* [Problem description] What is printed must match, line for line, the records from their first line through the line containing "you can use", with pictures left out.

* [Data shown]
───
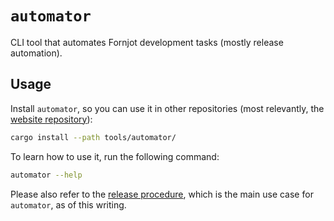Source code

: # `automator`

CLI tool that automates Fornjot development tasks (mostly release automation).

## Usage

Install `automator`, so you can use it in other repositories (most relevantly, the [website repository](https://github.com/hannobraun/www.fornjot.app)):

``` sh
cargo install --path tools/automator/
```

To learn how to use it, run the following command:

``` sh
automator --help
```

Please also refer to the [release procedure](../../release-procedure.md), which is the main use case for `automator`, as of this writing.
───
* [Exercise result]
Source code

: # `automator`

CLI tool that automates Fornjot development tasks (mostly release automation).

## Usage

Install `automator`, so you can use it in other repositories (most relevantly, the [website repository](https://github.com/hannobraun/www.fornjot.app)):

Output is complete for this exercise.